There are a lot of things here, but here's one of the biggest: this makes no sense. Want a cautiously worked-out universe with the rules set out in the opening 30 minutes? Then you can't have the community of the mini-immiserated. But alas! your social satire requires demonstrating that technocratic fixes for environmental problems based in maintaining the consumer culture of late capitalism will invariably re-create the broken social hierarchy of the pre-fix world.* And for that, you need to chuck the rules out the window. So which is it, sci-fi or fantasy? Downsizing tries to have it both ways, and ends up making both halves of the equation totally dull.

Not to mention, the number of things that Paul needs to go through in the course of the film make it all but impossible for him to make sense as a character, though the final scenes do give the illusion of there having been a steady character arc all along. Dušan and Lan Tran aren't going to help us out there: they're both two different varieties of wacky cartoon characters (Waltz, unsurprisingly, leans into this; Chau successfully pushes back and deepens the part, though not nearly enough to be justify the awards buzz she's been generating). Still, I well credit Downsizing with this much: the cast is game and committed, and their performances are generally fun and quirky without tipping movie all the way into "comedy". And it is jammed full of cameos from wonderful character actors, and a bigger-than-a-cameo role for an unexpectedly restrained, thoughtful Udo Kier.
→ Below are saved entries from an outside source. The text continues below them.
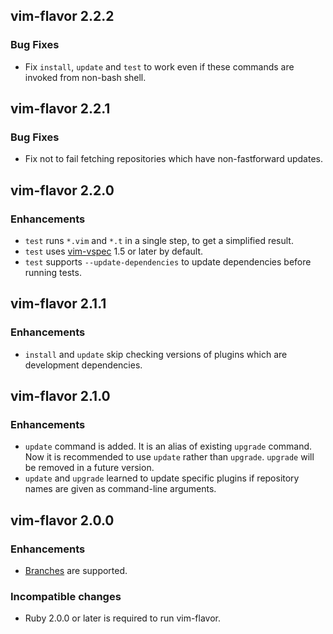 ## vim-flavor 2.2.2

### Bug Fixes

* Fix `install`, `update` and `test` to work even if these commands are invoked
  from non-bash shell.




## vim-flavor 2.2.1

### Bug Fixes

* Fix not to fail fetching repositories which have non-fastforward updates.




## vim-flavor 2.2.0

### Enhancements

* `test` runs `*.vim` and `*.t` in a single step, to get a simplified result.
* `test` uses [vim-vspec](https://github.com/kana/vim-vspec) 1.5 or later by
  default.
* `test` supports `--update-dependencies` to update dependencies before running
  tests.




## vim-flavor 2.1.1

### Enhancements

* `install` and `update` skip checking versions of plugins which are
  development dependencies.




## vim-flavor 2.1.0

### Enhancements

* `update` command is added.  It is an alias of existing `upgrade` command.
  Now it is recommended to use `update` rather than `upgrade`.
  `upgrade` will be removed in a future version.
* `update` and `upgrade` learned to update specific plugins if repository names
  are given as command-line arguments.




## vim-flavor 2.0.0

### Enhancements

* [Branches](./branches) are supported.


### Incompatible changes

* Ruby 2.0.0 or later is required to run vim-flavor.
Plus, the film has a solid visual aesthetic. The production design is just subtly "off", creating spaces that aren't quite to scale with the people living in them, making Damon seem smaller than he should without it quite being possible to point to a particular place where that happens. And I don't really know what Payne and cinematographer Phedon Papamichael were doing with the camera - low heights and slightly wide lens choices are my best guesses - but something about the compositions makes it always easy to keep in mind that we're in a tiny world of tiny people, a mere dot on the map in Arizona someplace. And this is true even without the occasional oversized props. The film's evocation of soulless suburbia isn't groundbreaking - and it provides for a jarring amount of obvious product placement (Leisureland has three Cheesecake Factories, you know) - but it works.

So, despite it all, I kind of do want to root for the movie. It places fairly enjoyable people in a fairly enjoyable world, and that's a big part of the battle. It's just that it then does absolutely nothing with any of them, except spit out a whole fuckload of themes, narrative ideas, and social critiques, and then explore absolutely none of them successfully. Movies full of capital-I Ideas are good, of course, but sometimes movies that bungle all of those Ideas are more vexatious than movies that are just honestly dumb, and Downsizing is virtually nothing but two and a quarter hours of straight bungling.




*I'm all for this argument, by the way, but Downsizing does a crap job of arguing it.